**Work order:** Once the line with "Transfer the amount of tokens from" is found in the entries below, print it and each following line exactly, stopping after the line with "Know if the"; print nothing else.

**Source material:**
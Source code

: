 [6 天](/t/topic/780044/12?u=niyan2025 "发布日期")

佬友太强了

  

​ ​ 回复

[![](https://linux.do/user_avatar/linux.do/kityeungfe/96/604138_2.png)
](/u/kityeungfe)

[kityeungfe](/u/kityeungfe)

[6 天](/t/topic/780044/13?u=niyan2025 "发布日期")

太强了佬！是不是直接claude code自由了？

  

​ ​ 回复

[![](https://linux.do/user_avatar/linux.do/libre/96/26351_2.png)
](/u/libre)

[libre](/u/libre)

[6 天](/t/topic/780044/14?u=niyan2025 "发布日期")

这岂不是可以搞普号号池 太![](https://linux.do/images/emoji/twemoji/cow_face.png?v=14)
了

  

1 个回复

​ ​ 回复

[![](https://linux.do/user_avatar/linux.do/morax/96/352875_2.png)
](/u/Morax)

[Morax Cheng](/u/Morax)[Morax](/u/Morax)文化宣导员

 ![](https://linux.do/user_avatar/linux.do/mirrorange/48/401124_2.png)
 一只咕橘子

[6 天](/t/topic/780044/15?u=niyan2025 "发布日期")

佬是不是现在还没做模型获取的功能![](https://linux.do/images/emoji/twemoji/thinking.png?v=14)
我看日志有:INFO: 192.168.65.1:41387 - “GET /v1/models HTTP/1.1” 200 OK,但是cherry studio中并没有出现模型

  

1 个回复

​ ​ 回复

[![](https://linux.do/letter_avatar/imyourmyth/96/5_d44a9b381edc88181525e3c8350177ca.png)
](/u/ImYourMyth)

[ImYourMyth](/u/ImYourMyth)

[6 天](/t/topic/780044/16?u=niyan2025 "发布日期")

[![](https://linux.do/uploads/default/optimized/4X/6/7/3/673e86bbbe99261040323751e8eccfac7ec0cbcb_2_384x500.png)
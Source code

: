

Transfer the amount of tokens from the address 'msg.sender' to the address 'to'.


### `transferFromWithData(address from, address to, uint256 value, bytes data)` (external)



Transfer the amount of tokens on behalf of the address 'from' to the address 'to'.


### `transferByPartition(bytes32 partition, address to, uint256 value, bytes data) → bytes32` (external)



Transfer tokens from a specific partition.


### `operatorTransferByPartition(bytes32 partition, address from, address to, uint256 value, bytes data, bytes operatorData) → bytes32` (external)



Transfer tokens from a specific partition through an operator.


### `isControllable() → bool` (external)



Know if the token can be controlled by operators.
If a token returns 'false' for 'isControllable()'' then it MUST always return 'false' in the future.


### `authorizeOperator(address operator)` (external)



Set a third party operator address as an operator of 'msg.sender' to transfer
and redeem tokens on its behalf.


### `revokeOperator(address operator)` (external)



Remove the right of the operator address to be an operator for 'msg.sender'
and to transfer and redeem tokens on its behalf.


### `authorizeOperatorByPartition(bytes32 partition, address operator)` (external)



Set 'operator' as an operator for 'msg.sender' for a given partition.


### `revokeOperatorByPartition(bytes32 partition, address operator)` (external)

**Finished task:**
Transfer the amount of tokens from the address 'msg.sender' to the address 'to'.


### `transferFromWithData(address from, address to, uint256 value, bytes data)` (external)



Transfer the amount of tokens on behalf of the address 'from' to the address 'to'.


### `transferByPartition(bytes32 partition, address to, uint256 value, bytes data) → bytes32` (external)



Transfer tokens from a specific partition.


### `operatorTransferByPartition(bytes32 partition, address from, address to, uint256 value, bytes data, bytes operatorData) → bytes32` (external)



Transfer tokens from a specific partition through an operator.


### `isControllable() → bool` (external)



Know if the token can be controlled by operators.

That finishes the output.